(Saved entries)

■ ■ ■

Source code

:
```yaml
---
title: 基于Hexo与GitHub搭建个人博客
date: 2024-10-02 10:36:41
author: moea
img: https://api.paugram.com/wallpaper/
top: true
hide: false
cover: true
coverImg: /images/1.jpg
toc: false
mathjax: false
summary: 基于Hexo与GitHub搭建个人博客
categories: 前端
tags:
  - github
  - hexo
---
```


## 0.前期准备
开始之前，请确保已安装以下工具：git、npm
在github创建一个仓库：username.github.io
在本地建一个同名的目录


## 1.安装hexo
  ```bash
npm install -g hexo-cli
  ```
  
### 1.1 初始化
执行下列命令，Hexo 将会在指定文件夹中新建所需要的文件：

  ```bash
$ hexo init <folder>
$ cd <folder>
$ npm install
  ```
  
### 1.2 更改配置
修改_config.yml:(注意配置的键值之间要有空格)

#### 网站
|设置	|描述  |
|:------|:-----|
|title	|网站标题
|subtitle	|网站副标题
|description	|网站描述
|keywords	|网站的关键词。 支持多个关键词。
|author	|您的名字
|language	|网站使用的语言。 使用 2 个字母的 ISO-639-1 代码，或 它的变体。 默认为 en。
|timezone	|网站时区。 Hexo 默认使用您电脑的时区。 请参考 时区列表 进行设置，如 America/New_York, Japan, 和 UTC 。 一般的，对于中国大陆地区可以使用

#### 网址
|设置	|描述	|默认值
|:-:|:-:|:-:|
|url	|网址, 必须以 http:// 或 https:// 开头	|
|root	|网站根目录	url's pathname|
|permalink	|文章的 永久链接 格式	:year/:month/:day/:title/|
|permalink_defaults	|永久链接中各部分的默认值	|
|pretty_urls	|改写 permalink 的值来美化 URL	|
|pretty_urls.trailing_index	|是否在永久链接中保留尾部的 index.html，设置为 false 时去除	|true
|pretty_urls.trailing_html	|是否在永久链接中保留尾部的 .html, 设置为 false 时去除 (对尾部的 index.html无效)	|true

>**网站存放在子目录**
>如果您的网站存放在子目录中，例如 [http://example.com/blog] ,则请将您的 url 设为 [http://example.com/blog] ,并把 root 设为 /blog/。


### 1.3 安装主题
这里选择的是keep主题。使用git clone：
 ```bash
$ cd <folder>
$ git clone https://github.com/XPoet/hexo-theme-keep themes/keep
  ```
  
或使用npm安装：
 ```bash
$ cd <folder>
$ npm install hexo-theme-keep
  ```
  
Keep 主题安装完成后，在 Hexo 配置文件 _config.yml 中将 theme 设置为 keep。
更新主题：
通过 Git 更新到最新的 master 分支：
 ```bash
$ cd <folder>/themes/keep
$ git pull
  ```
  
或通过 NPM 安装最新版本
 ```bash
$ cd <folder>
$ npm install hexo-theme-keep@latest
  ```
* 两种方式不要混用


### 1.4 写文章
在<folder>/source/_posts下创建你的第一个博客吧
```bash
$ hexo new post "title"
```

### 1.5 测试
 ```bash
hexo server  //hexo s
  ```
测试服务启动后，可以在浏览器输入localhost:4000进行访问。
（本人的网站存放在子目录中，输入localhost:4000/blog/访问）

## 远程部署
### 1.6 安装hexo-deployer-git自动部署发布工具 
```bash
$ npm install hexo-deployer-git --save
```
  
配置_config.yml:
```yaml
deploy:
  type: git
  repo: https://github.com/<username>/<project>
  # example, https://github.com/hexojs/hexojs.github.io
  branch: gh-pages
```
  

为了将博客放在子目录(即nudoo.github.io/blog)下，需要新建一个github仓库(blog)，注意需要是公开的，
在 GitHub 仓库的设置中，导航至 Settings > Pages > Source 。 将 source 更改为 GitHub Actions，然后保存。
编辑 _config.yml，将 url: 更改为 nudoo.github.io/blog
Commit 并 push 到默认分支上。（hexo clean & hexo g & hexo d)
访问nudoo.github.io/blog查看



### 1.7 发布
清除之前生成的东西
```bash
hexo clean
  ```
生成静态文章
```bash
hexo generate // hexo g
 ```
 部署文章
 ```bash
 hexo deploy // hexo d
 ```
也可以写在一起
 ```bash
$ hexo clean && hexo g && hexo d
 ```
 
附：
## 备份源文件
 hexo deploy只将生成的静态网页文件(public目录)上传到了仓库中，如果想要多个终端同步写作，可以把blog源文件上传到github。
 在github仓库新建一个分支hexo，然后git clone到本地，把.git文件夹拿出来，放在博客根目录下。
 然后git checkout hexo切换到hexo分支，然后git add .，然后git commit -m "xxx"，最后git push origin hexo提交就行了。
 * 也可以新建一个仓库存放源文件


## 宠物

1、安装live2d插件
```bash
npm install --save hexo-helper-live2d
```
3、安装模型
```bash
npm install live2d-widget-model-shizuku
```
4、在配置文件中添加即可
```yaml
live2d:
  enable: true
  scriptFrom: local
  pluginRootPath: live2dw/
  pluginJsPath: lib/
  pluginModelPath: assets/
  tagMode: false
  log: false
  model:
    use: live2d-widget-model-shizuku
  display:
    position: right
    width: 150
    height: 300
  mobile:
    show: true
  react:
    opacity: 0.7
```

■ ■ ■

_WHAT TO PRODUCE_
Each of the records should be retyped exactly.

_RESULT_
Source code

:
```yaml
---
title: 基于Hexo与GitHub搭建个人博客
date: 2024-10-02 10:36:41
author: moea
img: https://api.paugram.com/wallpaper/
top: true
hide: false
cover: true
coverImg: /images/1.jpg
toc: false
mathjax: false
summary: 基于Hexo与GitHub搭建个人博客
categories: 前端
tags:
  - github
  - hexo
---
```


## 0.前期准备
开始之前，请确保已安装以下工具：git、npm
在github创建一个仓库：username.github.io
在本地建一个同名的目录


## 1.安装hexo
  ```bash
npm install -g hexo-cli
  ```
  
### 1.1 初始化
执行下列命令，Hexo 将会在指定文件夹中新建所需要的文件：

  ```bash
$ hexo init <folder>
$ cd <folder>
$ npm install
  ```
  
### 1.2 更改配置
修改_config.yml:(注意配置的键值之间要有空格)

#### 网站
|设置	|描述  |
|:------|:-----|
|title	|网站标题
|subtitle	|网站副标题
|description	|网站描述
|keywords	|网站的关键词。 支持多个关键词。
|author	|您的名字
|language	|网站使用的语言。 使用 2 个字母的 ISO-639-1 代码，或 它的变体。 默认为 en。
|timezone	|网站时区。 Hexo 默认使用您电脑的时区。 请参考 时区列表 进行设置，如 America/New_York, Japan, 和 UTC 。 一般的，对于中国大陆地区可以使用

#### 网址
|设置	|描述	|默认值
|:-:|:-:|:-:|
|url	|网址, 必须以 http:// 或 https:// 开头	|
|root	|网站根目录	url's pathname|
|permalink	|文章的 永久链接 格式	:year/:month/:day/:title/|
|permalink_defaults	|永久链接中各部分的默认值	|
|pretty_urls	|改写 permalink 的值来美化 URL	|
|pretty_urls.trailing_index	|是否在永久链接中保留尾部的 index.html，设置为 false 时去除	|true
|pretty_urls.trailing_html	|是否在永久链接中保留尾部的 .html, 设置为 false 时去除 (对尾部的 index.html无效)	|true

>**网站存放在子目录**
>如果您的网站存放在子目录中，例如 [http://example.com/blog] ,则请将您的 url 设为 [http://example.com/blog] ,并把 root 设为 /blog/。


### 1.3 安装主题
这里选择的是keep主题。使用git clone：
 ```bash
$ cd <folder>
$ git clone https://github.com/XPoet/hexo-theme-keep themes/keep
  ```
  
或使用npm安装：
 ```bash
$ cd <folder>
$ npm install hexo-theme-keep
  ```
  
Keep 主题安装完成后，在 Hexo 配置文件 _config.yml 中将 theme 设置为 keep。
更新主题：
通过 Git 更新到最新的 master 分支：
 ```bash
$ cd <folder>/themes/keep
$ git pull
  ```
  
或通过 NPM 安装最新版本
 ```bash
$ cd <folder>
$ npm install hexo-theme-keep@latest
  ```
* 两种方式不要混用


### 1.4 写文章
在<folder>/source/_posts下创建你的第一个博客吧
```bash
$ hexo new post "title"
```

### 1.5 测试
 ```bash
hexo server  //hexo s
  ```
测试服务启动后，可以在浏览器输入localhost:4000进行访问。
（本人的网站存放在子目录中，输入localhost:4000/blog/访问）

## 远程部署
### 1.6 安装hexo-deployer-git自动部署发布工具 
```bash
$ npm install hexo-deployer-git --save
```
  
配置_config.yml:
```yaml
deploy:
  type: git
  repo: https://github.com/<username>/<project>
  # example, https://github.com/hexojs/hexojs.github.io
  branch: gh-pages
```
  

为了将博客放在子目录(即nudoo.github.io/blog)下，需要新建一个github仓库(blog)，注意需要是公开的，
在 GitHub 仓库的设置中，导航至 Settings > Pages > Source 。 将 source 更改为 GitHub Actions，然后保存。
编辑 _config.yml，将 url: 更改为 nudoo.github.io/blog
Commit 并 push 到默认分支上。（hexo clean & hexo g & hexo d)
访问nudoo.github.io/blog查看



### 1.7 发布
清除之前生成的东西
```bash
hexo clean
  ```
生成静态文章
```bash
hexo generate // hexo g
 ```
 部署文章
 ```bash
 hexo deploy // hexo d
 ```
也可以写在一起
 ```bash
$ hexo clean && hexo g && hexo d
 ```
 
附：
## 备份源文件
 hexo deploy只将生成的静态网页文件(public目录)上传到了仓库中，如果想要多个终端同步写作，可以把blog源文件上传到github。
 在github仓库新建一个分支hexo，然后git clone到本地，把.git文件夹拿出来，放在博客根目录下。
 然后git checkout hexo切换到hexo分支，然后git add .，然后git commit -m "xxx"，最后git push origin hexo提交就行了。
 * 也可以新建一个仓库存放源文件


## 宠物

1、安装live2d插件
```bash
npm install --save hexo-helper-live2d
```
3、安装模型
```bash
npm install live2d-widget-model-shizuku
```
4、在配置文件中添加即可
```yaml
live2d:
  enable: true
  scriptFrom: local
  pluginRootPath: live2dw/
  pluginJsPath: lib/
  pluginModelPath: assets/
  tagMode: false
  log: false
  model:
    use: live2d-widget-model-shizuku
  display:
    position: right
    width: 150
    height: 300
  mobile:
    show: true
  react:
    opacity: 0.7
```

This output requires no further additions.